NeurIPS 2020

Optimal Learning from Verified Training Data

Review 1

Summary and Contributions: This paper considers a problem of linear regression where some of your inputs are strategically corrupted. In particular, the algorithm is given some vector data x, which it uses to approximate y by w.x for some learned value w. However, an adversary can corrupt the value of x to x^ in an attempt to make the predicted value closer to z. Given a training set of triples (x,y,z) the objective is to learn a w that does as well as possible despite these corruptions. Formally, the adversary sends the algorithm x^ that minimizes |w.x^-z|^2+gamma|x-x^|^2. In particular, they try to minimize the error between the prediction and x^ without making x^ too far from z. The algorithm tries to pick a w so that the average value of |w.x^-y|^2 is minimized.

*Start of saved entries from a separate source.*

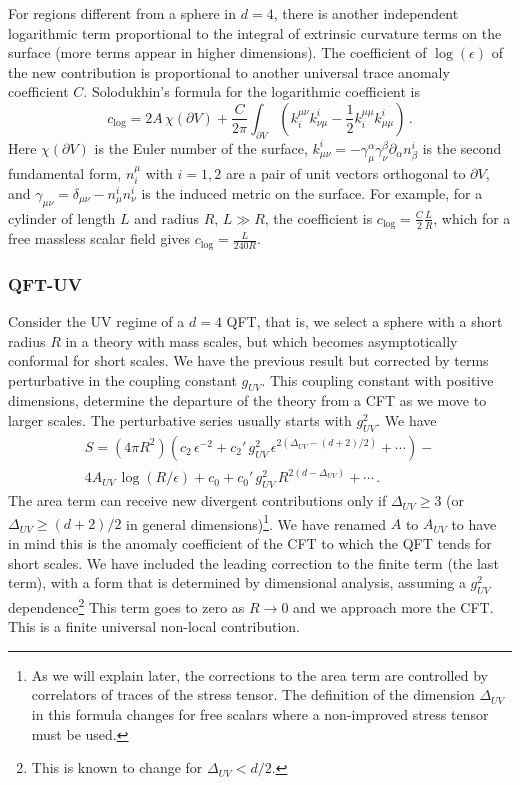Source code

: \documentclass[11pt]{article}
\numberwithin{equation}{section}
\begin{document}
 For regions different from a sphere in $d=4$, there is another independent logarithmic term  proportional to the integral of extrinsic curvature terms on the surface (more terms appear in higher dimensions). The coefficient of $\log(\epsilon)$ of the new contribution is proportional to another universal trace anomaly coefficient $C$. Solodukhin's formula for the logarithmic coefficient is
\begin{equation}
c_{\textrm{log}}=2A \,\chi(\partial V)+\frac{C}{2 \pi}   \int_{\partial V}(k_i^{\mu \nu}k^i_{\nu \mu} -\frac{1}{2} k_i^{\mu \mu}k^i_{\mu \mu})\,.\label{general}
\end{equation}
Here $\chi(\partial V)$ is the Euler number of the surface,  $k^i_{\mu\nu}=-\gamma^\alpha_\mu \gamma^\beta_\nu \partial_\alpha n^i_\beta$ is 
the second fundamental form, $n^\mu_i$ with $i=1,2$ are a pair of unit vectors orthogonal to $\partial V$, and $\gamma_{\mu\nu}=\delta_{\mu\nu}-n^i_\mu n^i_\nu$ is 
the induced metric on the surface. 
For example, for a cylinder of length $L$ and radius $R$, $L\gg R$, the coefficient is $c_{\textrm{log}}=\frac{C}{2}\frac{L}{R}$, which for a free massless scalar field gives $c_{\textrm{log}}=\frac{L}{240 R}$.



\subsubsection*{QFT-UV}
Consider the UV regime of a $d=4$ QFT, that is, we select a sphere with a short radius $R$ in a theory with mass scales, but which becomes asymptotically conformal for short scales.  We have the previous result but corrected by terms perturbative in the coupling constant $g_{UV}$. This coupling constant with positive dimensions, determine the departure of the theory from a CFT as we move to larger scales. The perturbative series usually starts with $g_{UV}^2$. We have 
\begin{multline}
S=(4 \pi R^2)\left(c_2 \,\epsilon^{-2}+ c_{2}'\,g_{UV}^2 \,\epsilon^{2 \left(\Delta_{UV} -(d+2)/2\right)} +\cdots\right)- \\
4 A_{UV} \, \log(R/\epsilon) +c_0 +c_0'\, g_{UV}^2 \, R^{2(d-\Delta_{UV})}+\cdots\,.\label{uvi}
\end{multline}
The area term can receive new divergent contributions only if $\Delta_{UV}\ge 3$ (or $\Delta_{UV}\ge (d+2)/2$ in general dimensions)\footnote{As we will explain later, the corrections to the area term are controlled by correlators of traces of the stress tensor. The definition of the dimension $\Delta_{UV}$ in this formula changes for free scalars where a non-improved stress tensor must be used.}. We have renamed $A$ to $A_{UV}$ to have in mind this is the anomaly coefficient of the CFT to which the QFT tends for short scales. We have included the leading correction to the finite term (the last term), with a form that is determined by dimensional analysis,  assuming a $g_{UV}^2$ dependence\footnote{This is known to change for $\Delta_{UV}<d/2$.} This term goes to zero as $R\rightarrow 0$ and we approach more the CFT. This is a finite universal non-local contribution.  
\end{document}
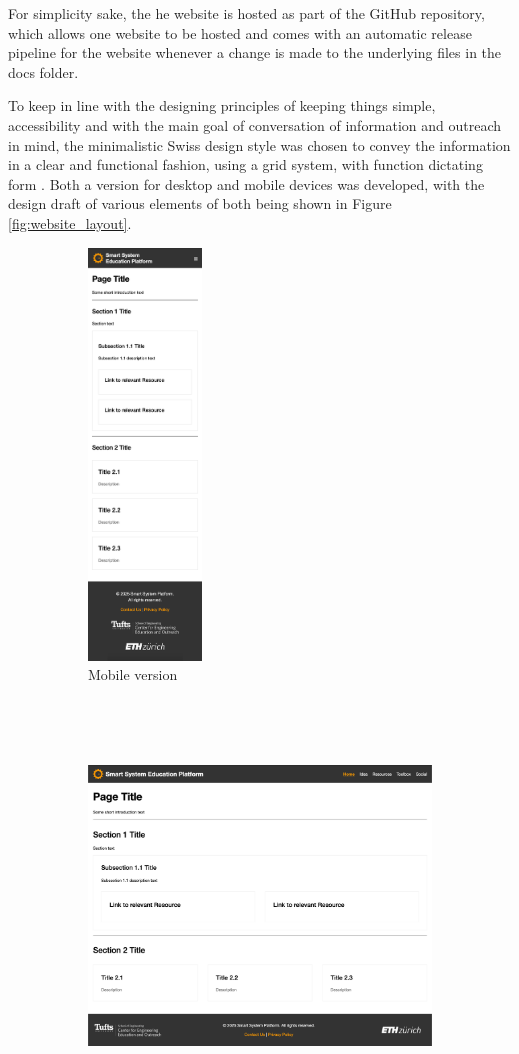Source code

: For simplicity sake, the he website is hosted as part of the GitHub repository, which allows one website to be hosted and comes with an automatic release pipeline for the website whenever a change is made to the underlying files in the docs folder.

To keep in line with the designing principles of keeping things simple, accessibility and with the main goal of conversation of information and outreach in mind, the minimalistic Swiss design style was chosen to convey the information in a clear and functional fashion, using a grid system, with function dictating form \citep{muller-brockmann_grid_2020, hollis_swiss_2006}. Both a version for desktop and mobile devices was developed, with the design draft of various elements of both being shown in Figure \ref{fig:website_layout}.

\begin{figure}[H]
    \centering
    \begin{subfigure}{.18\textwidth}
        \includegraphics[height=310pt]{overleaf/images/website_mobile.png}
        \caption{Mobile version}
    \end{subfigure}
    \begin{subfigure}{.81\textwidth}
        \includegraphics[height=310pt]{overleaf/images/website_desktop.png}

\end{subfigure}
\end{figure}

Strengths: This is a natural problem to consider and the solution involves some clever manipulations and optimization algorithms.

Weaknesses: The results are very specific to the particular model, which although natural, seems narrow in potential application.

Correctness: The results appear to be correct.

Clarity: The paper is reasonably easy to understand.

Relation to Prior Work: It is not clear from the paper how their model differs from previously considered ones.

Reproducibility: Yes

Additional Feedback:

Review 2

Summary and Contributions: This paper describes a Stackelberg prediction model for offline least squares regression in the case where data comes from multiple data providers, each of which has a goal for the learner's outcome on its provided data. The authors reformulate the considered problem as a fractional programming problem, and then provide a fast algorithm for solving it based on the results of Dinkelbach. The paper then gives an empirical evaluation on toy data.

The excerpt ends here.